**AVAILABLE DATA:**
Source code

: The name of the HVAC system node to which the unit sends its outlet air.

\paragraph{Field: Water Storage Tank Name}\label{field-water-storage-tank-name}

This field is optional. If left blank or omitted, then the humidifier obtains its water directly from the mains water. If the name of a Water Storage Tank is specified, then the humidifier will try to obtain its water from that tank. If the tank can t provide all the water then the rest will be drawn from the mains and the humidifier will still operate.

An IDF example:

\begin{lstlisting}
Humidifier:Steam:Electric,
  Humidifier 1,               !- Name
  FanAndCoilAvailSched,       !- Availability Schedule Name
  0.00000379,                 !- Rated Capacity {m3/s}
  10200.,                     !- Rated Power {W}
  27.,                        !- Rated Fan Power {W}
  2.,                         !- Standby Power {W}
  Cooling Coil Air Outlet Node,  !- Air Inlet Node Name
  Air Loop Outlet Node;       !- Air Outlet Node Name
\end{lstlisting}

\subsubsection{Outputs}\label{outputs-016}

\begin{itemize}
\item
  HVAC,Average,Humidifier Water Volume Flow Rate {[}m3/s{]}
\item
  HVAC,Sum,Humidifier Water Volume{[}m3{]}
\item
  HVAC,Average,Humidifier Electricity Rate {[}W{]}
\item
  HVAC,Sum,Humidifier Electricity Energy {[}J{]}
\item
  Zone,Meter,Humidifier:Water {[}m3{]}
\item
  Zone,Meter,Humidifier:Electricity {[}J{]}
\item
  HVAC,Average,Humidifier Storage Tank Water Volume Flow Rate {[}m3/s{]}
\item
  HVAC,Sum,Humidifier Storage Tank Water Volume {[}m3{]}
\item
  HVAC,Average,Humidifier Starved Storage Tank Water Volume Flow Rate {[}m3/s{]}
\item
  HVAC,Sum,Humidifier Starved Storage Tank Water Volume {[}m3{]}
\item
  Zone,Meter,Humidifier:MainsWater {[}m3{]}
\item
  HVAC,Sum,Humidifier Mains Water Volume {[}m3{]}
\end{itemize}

**WHAT IS EXPECTED:** Copy the entries above exactly, so that each line matches the original.

**YOUR SOLUTION:**
Source code

: The name of the HVAC system node to which the unit sends its outlet air.

\paragraph{Field: Water Storage Tank Name}\label{field-water-storage-tank-name}

This field is optional. If left blank or omitted, then the humidifier obtains its water directly from the mains water. If the name of a Water Storage Tank is specified, then the humidifier will try to obtain its water from that tank. If the tank can t provide all the water then the rest will be drawn from the mains and the humidifier will still operate.

An IDF example:

\begin{lstlisting}
Humidifier:Steam:Electric,
  Humidifier 1,               !- Name
  FanAndCoilAvailSched,       !- Availability Schedule Name
  0.00000379,                 !- Rated Capacity {m3/s}
  10200.,                     !- Rated Power {W}
  27.,                        !- Rated Fan Power {W}
  2.,                         !- Standby Power {W}
  Cooling Coil Air Outlet Node,  !- Air Inlet Node Name
  Air Loop Outlet Node;       !- Air Outlet Node Name
\end{lstlisting}

\subsubsection{Outputs}\label{outputs-016}

\begin{itemize}
\item
  HVAC,Average,Humidifier Water Volume Flow Rate {[}m3/s{]}
\item
  HVAC,Sum,Humidifier Water Volume{[}m3{]}
\item
  HVAC,Average,Humidifier Electricity Rate {[}W{]}
\item
  HVAC,Sum,Humidifier Electricity Energy {[}J{]}
\item
  Zone,Meter,Humidifier:Water {[}m3{]}
\item
  Zone,Meter,Humidifier:Electricity {[}J{]}
\item
  HVAC,Average,Humidifier Storage Tank Water Volume Flow Rate {[}m3/s{]}
\item
  HVAC,Sum,Humidifier Storage Tank Water Volume {[}m3{]}
\item
  HVAC,Average,Humidifier Starved Storage Tank Water Volume Flow Rate {[}m3/s{]}
\item
  HVAC,Sum,Humidifier Starved Storage Tank Water Volume {[}m3{]}
\item
  Zone,Meter,Humidifier:MainsWater {[}m3{]}
\item
  HVAC,Sum,Humidifier Mains Water Volume {[}m3{]}
\end{itemize}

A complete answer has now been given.